Case Presentation: A 81 year-old Caucasian male presented to the emergency department with fever and altered mental status for two days. Further chart review revealed history of nausea, vomiting, myalgias, abdominal pain, and unintentional 35 pound weight loss over the six months prior. At the time of admission the patient was lethargic, febrile and tachycardic. Initial investigation showed elevated WBC count. Since previous CT head in 2017, CT head showed progressive brain matter loss with possible normal pressure hydrocephalus. Due to electrolyte imbalances, altered mental status, and no source of infection causing meningitis or encephalitis, toxic metabolic encephalopathy was considered. Infectious disease and neurology were consulted for ongoing fever and mental status changes. The patient was started on broad spectrum antibiotics for possible meningitis. Throughout his hospitalization course, he also developed a maculopapular rash on his right hip that migrated towards his inner thigh. Extensive work up included lumbar puncture, MRI brain, EEG, Lyme, West Nile Virus antibody, and ANA panel. The rest of the workup was negative except for significant elevation of West Nile virus antibody in the blood and CSF. On further questioning the family endorsed recent travel to their cottage in northern Michigan 3 weeks before hospital admission. With supportive care his fever resolved on day 7 but mental status did not improve.

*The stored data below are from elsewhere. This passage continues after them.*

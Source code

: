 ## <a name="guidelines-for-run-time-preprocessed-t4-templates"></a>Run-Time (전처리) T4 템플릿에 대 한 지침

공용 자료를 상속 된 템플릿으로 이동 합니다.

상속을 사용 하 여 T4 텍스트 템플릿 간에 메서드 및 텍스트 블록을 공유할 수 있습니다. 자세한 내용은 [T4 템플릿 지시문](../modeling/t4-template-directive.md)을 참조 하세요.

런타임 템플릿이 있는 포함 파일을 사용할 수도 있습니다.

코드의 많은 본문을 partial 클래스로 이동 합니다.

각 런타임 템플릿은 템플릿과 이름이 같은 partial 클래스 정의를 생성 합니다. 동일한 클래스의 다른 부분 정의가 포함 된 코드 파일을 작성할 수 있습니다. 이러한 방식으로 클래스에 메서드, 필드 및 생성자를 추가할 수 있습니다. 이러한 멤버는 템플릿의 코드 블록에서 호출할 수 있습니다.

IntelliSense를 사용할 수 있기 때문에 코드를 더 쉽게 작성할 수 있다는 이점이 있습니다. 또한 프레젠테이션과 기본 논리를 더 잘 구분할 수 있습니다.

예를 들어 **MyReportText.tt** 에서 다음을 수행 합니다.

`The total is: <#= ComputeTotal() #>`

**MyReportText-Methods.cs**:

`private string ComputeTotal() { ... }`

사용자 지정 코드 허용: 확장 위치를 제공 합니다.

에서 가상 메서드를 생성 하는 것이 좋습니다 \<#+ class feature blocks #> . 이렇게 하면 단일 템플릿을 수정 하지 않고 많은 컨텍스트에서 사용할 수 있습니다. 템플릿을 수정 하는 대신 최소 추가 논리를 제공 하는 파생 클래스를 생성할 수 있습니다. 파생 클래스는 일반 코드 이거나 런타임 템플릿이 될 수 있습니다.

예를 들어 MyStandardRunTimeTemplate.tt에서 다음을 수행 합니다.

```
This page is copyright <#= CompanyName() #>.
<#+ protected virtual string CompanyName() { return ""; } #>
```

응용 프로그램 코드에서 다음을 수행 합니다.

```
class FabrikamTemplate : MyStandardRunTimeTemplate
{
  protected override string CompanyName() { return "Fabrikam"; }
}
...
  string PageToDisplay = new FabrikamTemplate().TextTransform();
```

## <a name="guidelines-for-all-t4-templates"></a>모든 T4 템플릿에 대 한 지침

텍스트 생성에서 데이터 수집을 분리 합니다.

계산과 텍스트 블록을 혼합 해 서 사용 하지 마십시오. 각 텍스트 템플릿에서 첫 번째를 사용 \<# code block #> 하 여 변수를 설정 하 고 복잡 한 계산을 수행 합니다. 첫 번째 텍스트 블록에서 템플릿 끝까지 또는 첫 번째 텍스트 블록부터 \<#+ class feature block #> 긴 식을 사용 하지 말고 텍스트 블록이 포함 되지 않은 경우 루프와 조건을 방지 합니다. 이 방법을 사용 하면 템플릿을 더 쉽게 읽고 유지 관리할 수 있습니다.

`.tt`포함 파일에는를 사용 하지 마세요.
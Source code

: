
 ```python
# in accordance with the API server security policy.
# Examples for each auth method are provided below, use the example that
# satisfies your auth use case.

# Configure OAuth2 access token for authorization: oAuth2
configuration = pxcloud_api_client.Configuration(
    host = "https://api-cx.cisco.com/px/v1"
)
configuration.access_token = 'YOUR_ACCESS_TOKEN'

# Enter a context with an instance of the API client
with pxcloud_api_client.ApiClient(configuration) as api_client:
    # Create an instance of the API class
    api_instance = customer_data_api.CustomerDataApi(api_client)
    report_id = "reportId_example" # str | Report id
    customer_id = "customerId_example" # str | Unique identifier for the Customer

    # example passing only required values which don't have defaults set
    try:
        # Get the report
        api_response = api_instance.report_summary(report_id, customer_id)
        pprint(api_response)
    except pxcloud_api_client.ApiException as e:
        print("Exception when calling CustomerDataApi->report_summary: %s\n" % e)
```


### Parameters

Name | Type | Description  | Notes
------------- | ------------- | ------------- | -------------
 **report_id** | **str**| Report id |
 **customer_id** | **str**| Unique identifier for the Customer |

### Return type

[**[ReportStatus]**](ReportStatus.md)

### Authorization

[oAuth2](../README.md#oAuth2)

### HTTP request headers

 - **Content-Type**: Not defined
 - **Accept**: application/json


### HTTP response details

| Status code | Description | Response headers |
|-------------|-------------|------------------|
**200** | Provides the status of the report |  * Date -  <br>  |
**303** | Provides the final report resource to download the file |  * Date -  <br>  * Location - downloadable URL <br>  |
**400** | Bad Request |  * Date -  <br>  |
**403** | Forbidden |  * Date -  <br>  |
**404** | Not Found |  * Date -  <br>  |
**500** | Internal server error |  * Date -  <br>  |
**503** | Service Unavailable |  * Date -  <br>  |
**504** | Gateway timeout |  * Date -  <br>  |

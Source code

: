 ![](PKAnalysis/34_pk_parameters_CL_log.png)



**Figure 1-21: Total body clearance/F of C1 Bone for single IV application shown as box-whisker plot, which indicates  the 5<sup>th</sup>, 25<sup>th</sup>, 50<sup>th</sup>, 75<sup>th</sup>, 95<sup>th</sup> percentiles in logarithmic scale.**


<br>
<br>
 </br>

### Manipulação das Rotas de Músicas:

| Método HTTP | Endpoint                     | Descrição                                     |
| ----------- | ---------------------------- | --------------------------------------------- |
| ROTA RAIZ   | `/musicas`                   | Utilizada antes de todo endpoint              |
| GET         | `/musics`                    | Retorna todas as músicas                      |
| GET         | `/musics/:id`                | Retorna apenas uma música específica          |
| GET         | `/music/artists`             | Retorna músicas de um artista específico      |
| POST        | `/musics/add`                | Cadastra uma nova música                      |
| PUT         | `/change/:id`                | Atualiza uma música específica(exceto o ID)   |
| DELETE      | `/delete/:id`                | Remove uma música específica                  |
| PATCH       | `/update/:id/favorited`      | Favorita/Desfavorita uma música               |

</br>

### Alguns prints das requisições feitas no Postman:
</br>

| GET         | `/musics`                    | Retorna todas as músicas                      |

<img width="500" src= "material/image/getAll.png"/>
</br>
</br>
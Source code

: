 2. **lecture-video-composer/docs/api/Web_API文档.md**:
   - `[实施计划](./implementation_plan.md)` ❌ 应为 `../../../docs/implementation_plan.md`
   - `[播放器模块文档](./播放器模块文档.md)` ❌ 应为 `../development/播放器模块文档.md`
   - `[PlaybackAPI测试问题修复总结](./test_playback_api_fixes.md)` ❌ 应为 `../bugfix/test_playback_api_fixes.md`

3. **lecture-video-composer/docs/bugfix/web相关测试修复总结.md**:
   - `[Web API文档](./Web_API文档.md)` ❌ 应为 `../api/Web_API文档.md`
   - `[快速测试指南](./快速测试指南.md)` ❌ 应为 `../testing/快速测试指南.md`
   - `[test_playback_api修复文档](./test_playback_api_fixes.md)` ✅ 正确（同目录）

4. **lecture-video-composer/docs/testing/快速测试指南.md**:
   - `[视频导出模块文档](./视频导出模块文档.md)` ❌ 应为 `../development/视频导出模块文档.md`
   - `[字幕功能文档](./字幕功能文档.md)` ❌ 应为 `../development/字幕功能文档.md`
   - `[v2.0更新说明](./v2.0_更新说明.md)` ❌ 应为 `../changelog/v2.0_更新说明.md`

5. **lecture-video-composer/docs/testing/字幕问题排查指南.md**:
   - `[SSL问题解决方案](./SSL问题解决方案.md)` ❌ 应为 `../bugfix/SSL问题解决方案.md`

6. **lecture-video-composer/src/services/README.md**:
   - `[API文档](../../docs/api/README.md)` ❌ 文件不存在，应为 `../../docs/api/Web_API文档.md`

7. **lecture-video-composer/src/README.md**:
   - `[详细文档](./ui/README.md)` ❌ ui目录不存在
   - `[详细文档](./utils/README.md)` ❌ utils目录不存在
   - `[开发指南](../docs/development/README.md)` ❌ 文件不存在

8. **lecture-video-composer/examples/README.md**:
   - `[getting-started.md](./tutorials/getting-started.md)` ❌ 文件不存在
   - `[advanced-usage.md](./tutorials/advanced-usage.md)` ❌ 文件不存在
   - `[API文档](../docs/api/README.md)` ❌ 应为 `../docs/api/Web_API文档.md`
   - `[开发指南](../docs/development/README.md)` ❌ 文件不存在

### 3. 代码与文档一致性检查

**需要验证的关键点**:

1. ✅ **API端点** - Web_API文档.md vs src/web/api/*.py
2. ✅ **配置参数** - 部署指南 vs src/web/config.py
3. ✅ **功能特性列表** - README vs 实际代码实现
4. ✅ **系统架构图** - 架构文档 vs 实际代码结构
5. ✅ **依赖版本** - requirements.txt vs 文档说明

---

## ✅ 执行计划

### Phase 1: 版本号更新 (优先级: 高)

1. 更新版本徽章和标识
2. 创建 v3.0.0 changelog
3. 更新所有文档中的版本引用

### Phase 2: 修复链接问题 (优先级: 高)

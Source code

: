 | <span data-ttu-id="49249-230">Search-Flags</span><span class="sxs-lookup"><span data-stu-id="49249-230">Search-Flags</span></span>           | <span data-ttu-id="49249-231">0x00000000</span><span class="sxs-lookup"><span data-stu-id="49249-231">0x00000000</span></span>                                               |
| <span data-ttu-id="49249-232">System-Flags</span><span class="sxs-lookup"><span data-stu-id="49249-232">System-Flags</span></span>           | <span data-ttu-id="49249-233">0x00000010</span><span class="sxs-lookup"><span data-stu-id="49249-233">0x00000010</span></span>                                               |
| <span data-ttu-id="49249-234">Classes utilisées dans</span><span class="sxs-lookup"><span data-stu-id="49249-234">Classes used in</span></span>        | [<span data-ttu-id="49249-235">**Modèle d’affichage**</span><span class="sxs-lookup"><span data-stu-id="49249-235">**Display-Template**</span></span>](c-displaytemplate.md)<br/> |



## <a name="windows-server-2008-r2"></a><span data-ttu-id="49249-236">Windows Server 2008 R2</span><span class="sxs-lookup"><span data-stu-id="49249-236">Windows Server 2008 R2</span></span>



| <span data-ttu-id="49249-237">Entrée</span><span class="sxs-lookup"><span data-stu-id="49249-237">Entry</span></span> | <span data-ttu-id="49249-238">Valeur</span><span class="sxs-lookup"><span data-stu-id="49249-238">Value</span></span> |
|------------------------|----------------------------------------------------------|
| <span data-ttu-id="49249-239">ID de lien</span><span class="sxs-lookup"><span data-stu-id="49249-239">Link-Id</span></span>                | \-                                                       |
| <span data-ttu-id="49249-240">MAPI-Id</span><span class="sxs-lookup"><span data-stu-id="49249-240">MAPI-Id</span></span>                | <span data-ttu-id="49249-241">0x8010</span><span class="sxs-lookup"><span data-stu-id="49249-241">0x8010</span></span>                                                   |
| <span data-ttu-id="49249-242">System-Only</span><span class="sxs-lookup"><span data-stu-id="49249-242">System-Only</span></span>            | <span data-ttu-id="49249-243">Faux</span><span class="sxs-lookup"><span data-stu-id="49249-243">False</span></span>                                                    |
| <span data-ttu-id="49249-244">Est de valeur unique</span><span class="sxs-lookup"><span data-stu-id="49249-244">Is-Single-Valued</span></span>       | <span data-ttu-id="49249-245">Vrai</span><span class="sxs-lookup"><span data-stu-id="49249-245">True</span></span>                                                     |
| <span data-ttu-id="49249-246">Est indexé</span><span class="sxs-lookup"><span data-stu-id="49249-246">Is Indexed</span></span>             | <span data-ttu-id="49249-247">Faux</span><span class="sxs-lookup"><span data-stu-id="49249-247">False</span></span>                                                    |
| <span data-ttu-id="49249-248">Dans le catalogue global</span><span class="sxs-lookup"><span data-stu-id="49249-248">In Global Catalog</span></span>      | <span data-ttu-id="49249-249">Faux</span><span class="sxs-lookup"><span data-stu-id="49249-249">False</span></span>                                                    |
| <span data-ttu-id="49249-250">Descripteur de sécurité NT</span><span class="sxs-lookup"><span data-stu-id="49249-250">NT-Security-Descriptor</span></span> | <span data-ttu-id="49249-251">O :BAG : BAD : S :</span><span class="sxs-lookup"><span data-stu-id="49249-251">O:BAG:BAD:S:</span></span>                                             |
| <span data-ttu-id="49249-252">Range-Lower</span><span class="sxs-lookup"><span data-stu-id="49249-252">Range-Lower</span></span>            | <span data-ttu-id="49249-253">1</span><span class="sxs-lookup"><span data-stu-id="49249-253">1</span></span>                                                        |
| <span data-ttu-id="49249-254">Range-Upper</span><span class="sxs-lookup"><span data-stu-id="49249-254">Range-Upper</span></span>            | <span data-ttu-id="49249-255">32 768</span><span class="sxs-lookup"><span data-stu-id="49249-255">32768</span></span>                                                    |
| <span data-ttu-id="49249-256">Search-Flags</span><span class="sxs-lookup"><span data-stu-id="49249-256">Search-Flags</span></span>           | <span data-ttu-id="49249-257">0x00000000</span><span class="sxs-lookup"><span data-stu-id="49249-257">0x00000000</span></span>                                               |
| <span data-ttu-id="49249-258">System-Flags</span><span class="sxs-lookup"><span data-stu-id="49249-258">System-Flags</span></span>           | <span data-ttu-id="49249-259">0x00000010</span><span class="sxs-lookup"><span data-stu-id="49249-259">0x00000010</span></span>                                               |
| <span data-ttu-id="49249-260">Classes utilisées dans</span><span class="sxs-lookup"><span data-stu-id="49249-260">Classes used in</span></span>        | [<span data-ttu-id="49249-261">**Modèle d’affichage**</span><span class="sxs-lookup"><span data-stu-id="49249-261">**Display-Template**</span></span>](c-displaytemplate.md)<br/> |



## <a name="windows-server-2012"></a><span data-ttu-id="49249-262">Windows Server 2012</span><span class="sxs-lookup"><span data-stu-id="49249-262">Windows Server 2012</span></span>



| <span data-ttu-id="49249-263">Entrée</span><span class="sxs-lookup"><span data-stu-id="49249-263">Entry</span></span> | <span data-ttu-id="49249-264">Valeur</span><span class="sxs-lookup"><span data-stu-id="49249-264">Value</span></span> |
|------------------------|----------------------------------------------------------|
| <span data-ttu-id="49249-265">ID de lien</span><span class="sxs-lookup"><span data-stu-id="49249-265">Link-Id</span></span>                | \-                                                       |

Discussion: West Nile Virus is a RNA arbovirus that is the most common and widespread mosquito-borne virus in North America. Birds are the main reservoir and it is transmitted via mosquitos. The incubation period of WNV is ~2-15 days, where the majority of cases (80%) of those infected humans with WNV are asymptomatic, and 20% develop West Nile fever. Symptomatic infections are typically mild and include myalgia, malaise and a self-limiting fever. Up to 50% of patients present with a maculopapular rash on the trunk. Neuroinvasive WNV is a rare and sometimes deadly complication of WNV infection that occurs in less than 1% of infected people. These patients initially present with features of encephalitis or meningitis that progresses rapidly. In these cases, neurological symptoms such as changes in mental status, severe muscle weakness, seizures or flaccid paralysis can be seen. When spread to the central nervous system, the virus replicates primarily inducing injury, inflammation and cytotoxic response. This results in a loss of neurons within the spinal cord and brainstem grey matter. Treatment involves primarily supportive care, although several agents have been tried such as interferon, ribavirin, and IVIG with no efficacy. There is no vaccine currently available for prevention.

Conclusions: Here we present a case of West Nile virus encephalitis to increase awareness among practicing community to consider this as a diagnosis in patients who present with altered mental status and fever with unknown source.